In the 1940’s, churches constructed and maintained their own dormitories. This was an effective way to increase the camp’s short-term capacity; however, long-term they became difficult for churches to maintain. In the 1970’s Lawson Hatfield asked churches to donate their buildings to the camp. It wasn’t long afterward; Hatfield slowly replaced the church-owned dormitories with the block bunkhouses that served the camp for the next 50 years.
Hatfield began construction on the new dormitories in the early 1970’s. The layout was efficient and with two bathrooms (each with three showers, three toilets and two sinks) separating each bunkroom that housed up to 24 campers in each unit. By the time construction was complete Camp Siloam could house over 900 campers, making it an exceptionally large church camp.
The Tabernacle was an extra-large pavilion with a stage and bench seating. The Tabernacle was expanded several times over the years to hold over 1,000 campers. With no air-conditioning for many years, it was a hot place to worship in the summertime. Campers would dress up in ties, white shirts, and dresses. If a preacher spoke on Hell, it made for an immersive experience. Features like roll top doors were added when air-conditioning became popular, however, it wasn’t as efficient as HVAC systems today. By 1990, the original Tabernacle needed to be replaced, and a gift from Bernice and Harvey Jones made it possible to build the worship center we have today.
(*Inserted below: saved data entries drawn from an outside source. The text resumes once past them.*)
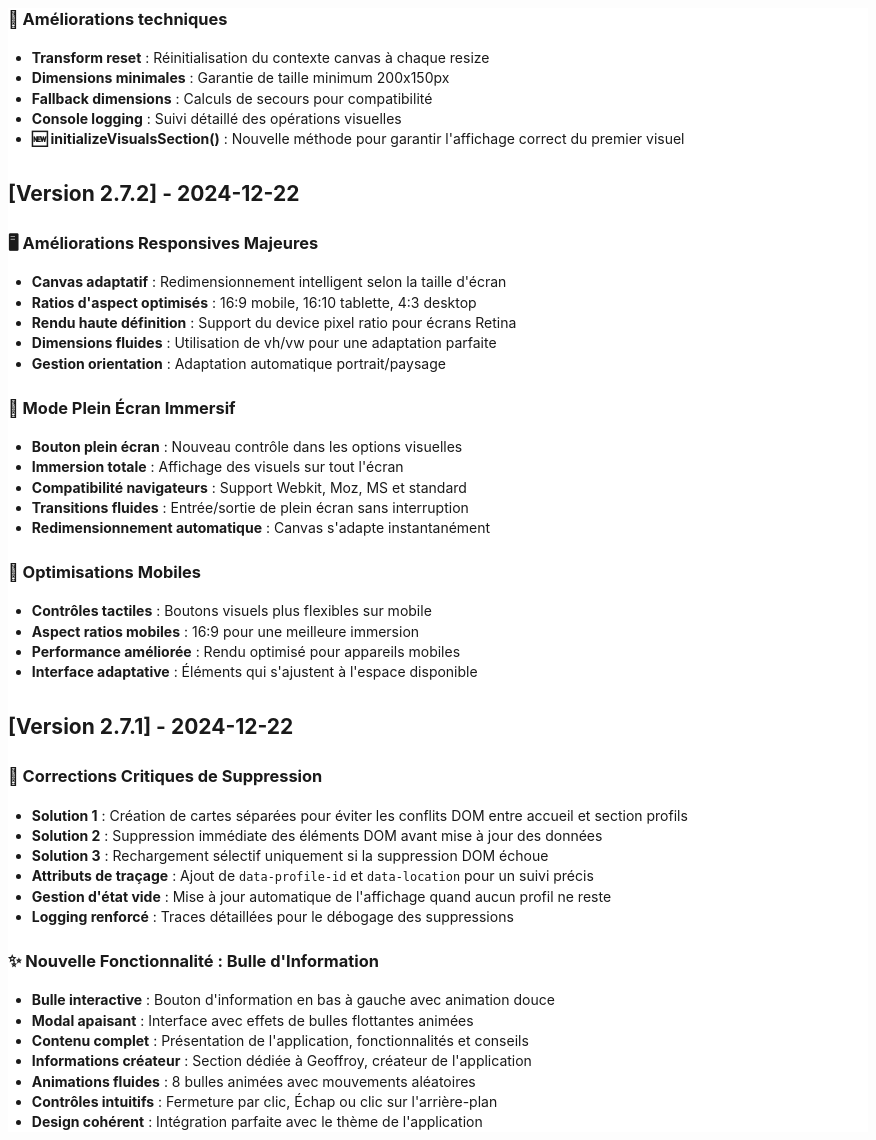 ### 🔧 Améliorations techniques
- **Transform reset** : Réinitialisation du contexte canvas à chaque resize
- **Dimensions minimales** : Garantie de taille minimum 200x150px
- **Fallback dimensions** : Calculs de secours pour compatibilité
- **Console logging** : Suivi détaillé des opérations visuelles
- **🆕 initializeVisualsSection()** : Nouvelle méthode pour garantir l'affichage correct du premier visuel

## [Version 2.7.2] - 2024-12-22

### 🖥️ Améliorations Responsives Majeures
- **Canvas adaptatif** : Redimensionnement intelligent selon la taille d'écran
- **Ratios d'aspect optimisés** : 16:9 mobile, 16:10 tablette, 4:3 desktop
- **Rendu haute définition** : Support du device pixel ratio pour écrans Retina
- **Dimensions fluides** : Utilisation de vh/vw pour une adaptation parfaite
- **Gestion orientation** : Adaptation automatique portrait/paysage

### 🎯 Mode Plein Écran Immersif
- **Bouton plein écran** : Nouveau contrôle dans les options visuelles
- **Immersion totale** : Affichage des visuels sur tout l'écran
- **Compatibilité navigateurs** : Support Webkit, Moz, MS et standard
- **Transitions fluides** : Entrée/sortie de plein écran sans interruption
- **Redimensionnement automatique** : Canvas s'adapte instantanément

### 📱 Optimisations Mobiles
- **Contrôles tactiles** : Boutons visuels plus flexibles sur mobile
- **Aspect ratios mobiles** : 16:9 pour une meilleure immersion
- **Performance améliorée** : Rendu optimisé pour appareils mobiles
- **Interface adaptative** : Éléments qui s'ajustent à l'espace disponible

## [Version 2.7.1] - 2024-12-22

### 🔧 Corrections Critiques de Suppression
- **Solution 1** : Création de cartes séparées pour éviter les conflits DOM entre accueil et section profils
- **Solution 2** : Suppression immédiate des éléments DOM avant mise à jour des données
- **Solution 3** : Rechargement sélectif uniquement si la suppression DOM échoue
- **Attributs de traçage** : Ajout de `data-profile-id` et `data-location` pour un suivi précis
- **Gestion d'état vide** : Mise à jour automatique de l'affichage quand aucun profil ne reste
- **Logging renforcé** : Traces détaillées pour le débogage des suppressions

### ✨ Nouvelle Fonctionnalité : Bulle d'Information
- **Bulle interactive** : Bouton d'information en bas à gauche avec animation douce
- **Modal apaisant** : Interface avec effets de bulles flottantes animées
- **Contenu complet** : Présentation de l'application, fonctionnalités et conseils
- **Informations créateur** : Section dédiée à Geoffroy, créateur de l'application
- **Animations fluides** : 8 bulles animées avec mouvements aléatoires
- **Contrôles intuitifs** : Fermeture par clic, Échap ou clic sur l'arrière-plan
- **Design cohérent** : Intégration parfaite avec le thème de l'application

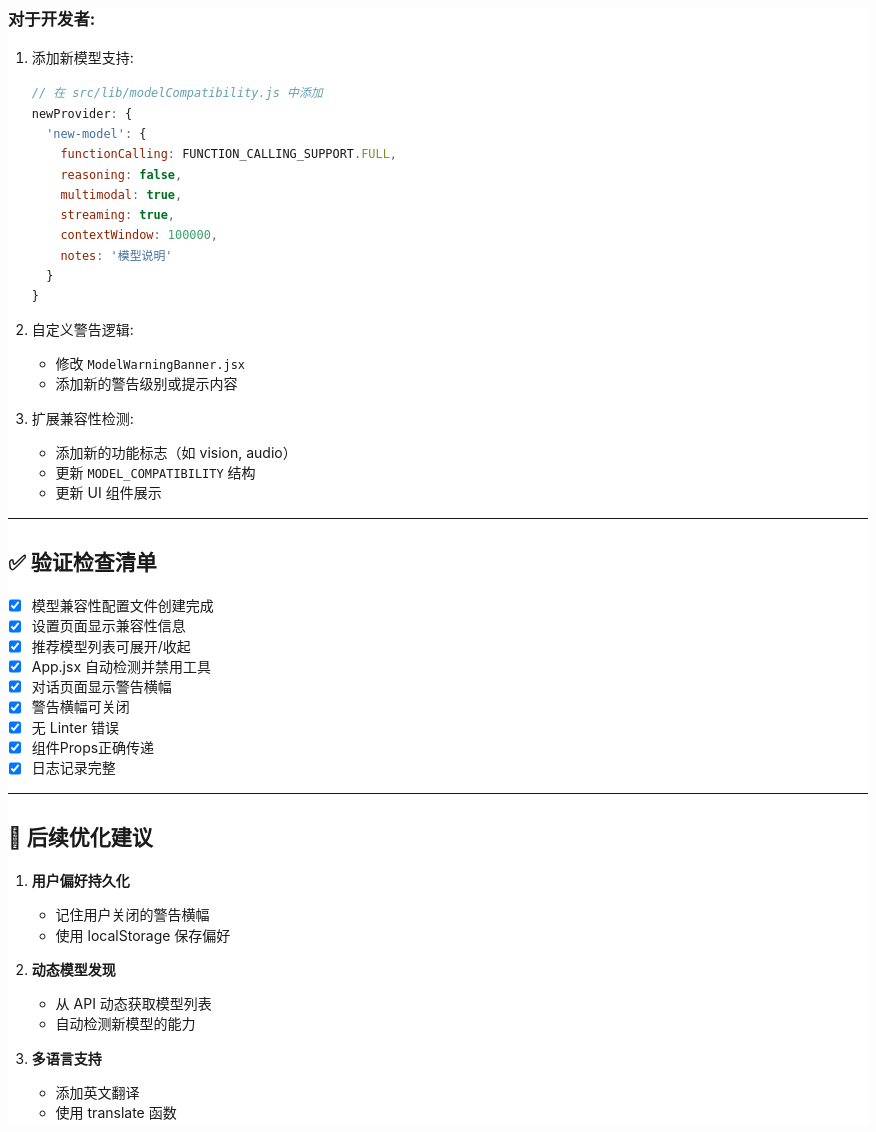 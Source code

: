 ### 对于开发者:
1. 添加新模型支持:
   ```javascript
   // 在 src/lib/modelCompatibility.js 中添加
   newProvider: {
     'new-model': {
       functionCalling: FUNCTION_CALLING_SUPPORT.FULL,
       reasoning: false,
       multimodal: true,
       streaming: true,
       contextWindow: 100000,
       notes: '模型说明'
     }
   }
   ```

2. 自定义警告逻辑:
   - 修改 `ModelWarningBanner.jsx`
   - 添加新的警告级别或提示内容

3. 扩展兼容性检测:
   - 添加新的功能标志（如 vision, audio）
   - 更新 `MODEL_COMPATIBILITY` 结构
   - 更新 UI 组件展示

---

## ✅ 验证检查清单

- [x] 模型兼容性配置文件创建完成
- [x] 设置页面显示兼容性信息
- [x] 推荐模型列表可展开/收起
- [x] App.jsx 自动检测并禁用工具
- [x] 对话页面显示警告横幅
- [x] 警告横幅可关闭
- [x] 无 Linter 错误
- [x] 组件Props正确传递
- [x] 日志记录完整

---

## 📝 后续优化建议

1. **用户偏好持久化**
   - 记住用户关闭的警告横幅
   - 使用 localStorage 保存偏好

2. **动态模型发现**
   - 从 API 动态获取模型列表
   - 自动检测新模型的能力

3. **多语言支持**
   - 添加英文翻译
   - 使用 translate 函数
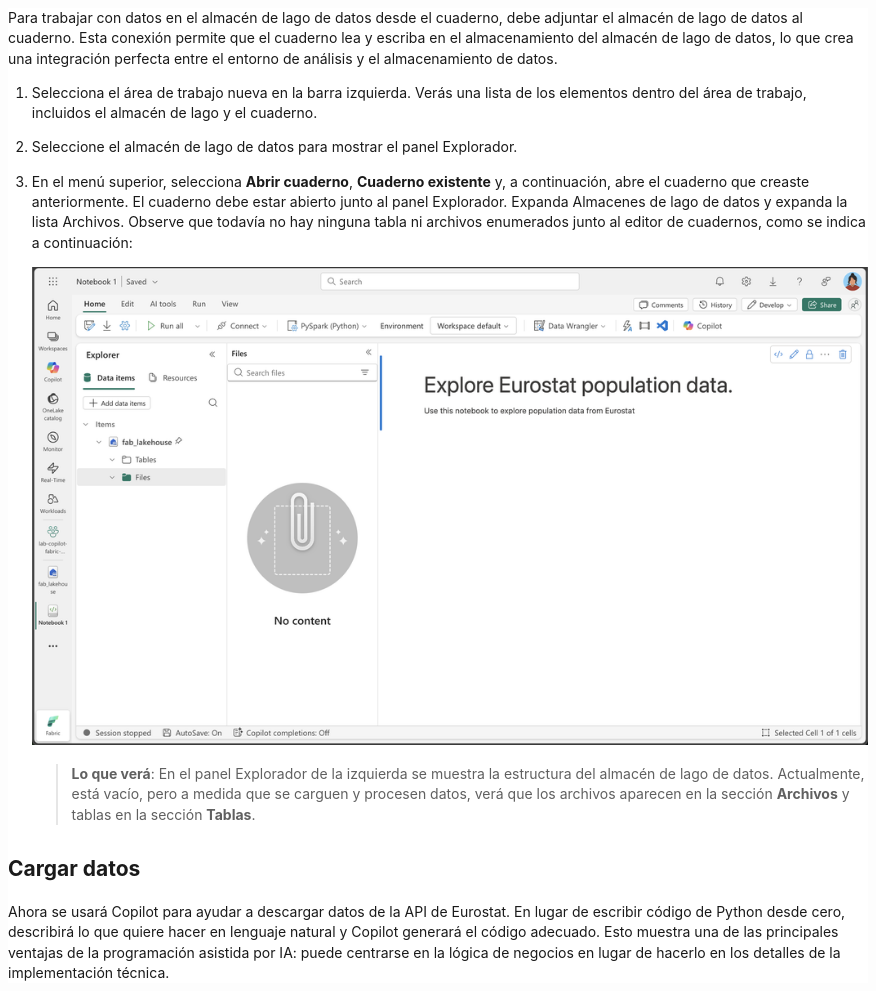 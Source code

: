 Para trabajar con datos en el almacén de lago de datos desde el cuaderno, debe adjuntar el almacén de lago de datos al cuaderno. Esta conexión permite que el cuaderno lea y escriba en el almacenamiento del almacén de lago de datos, lo que crea una integración perfecta entre el entorno de análisis y el almacenamiento de datos.

1. Selecciona el área de trabajo nueva en la barra izquierda. Verás una lista de los elementos dentro del área de trabajo, incluidos el almacén de lago y el cuaderno.

1. Seleccione el almacén de lago de datos para mostrar el panel Explorador.

1. En el menú superior, selecciona **Abrir cuaderno**, **Cuaderno existente** y, a continuación, abre el cuaderno que creaste anteriormente. El cuaderno debe estar abierto junto al panel Explorador. Expanda Almacenes de lago de datos y expanda la lista Archivos. Observe que todavía no hay ninguna tabla ni archivos enumerados junto al editor de cuadernos, como se indica a continuación:

    ![Imagen de pantalla de archivos CSV en la vista Explorador.](Images/copilot-fabric-notebook-step-2-lakehouse-attached.png)

    > **Lo que verá**: En el panel Explorador de la izquierda se muestra la estructura del almacén de lago de datos. Actualmente, está vacío, pero a medida que se carguen y procesen datos, verá que los archivos aparecen en la sección **Archivos** y tablas en la sección **Tablas**.


## Cargar datos

Ahora se usará Copilot para ayudar a descargar datos de la API de Eurostat. En lugar de escribir código de Python desde cero, describirá lo que quiere hacer en lenguaje natural y Copilot generará el código adecuado. Esto muestra una de las principales ventajas de la programación asistida por IA: puede centrarse en la lógica de negocios en lugar de hacerlo en los detalles de la implementación técnica.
Many believe the stone arch and the first rock home at the entrance of camp was there when Arkansas Baptists purchased the property. The maintained property only extended down the valley slightly past the pool in 1923 and remained that way for many years.
Buildings and property have changed, but one thing has not changed; the Kingdom impact of Camp Siloam. This summer we will see over 6,600 campers attend Camp Siloam. We have seen 254 professions of faith so far this summer.
Come join us on August 5th for a Centennial Celebration, praising God for all He has done through Camp Siloam for 100 years.
- The Baptist Advance. “Siloam Springs and The Summer Assembly.” January 25, 1923.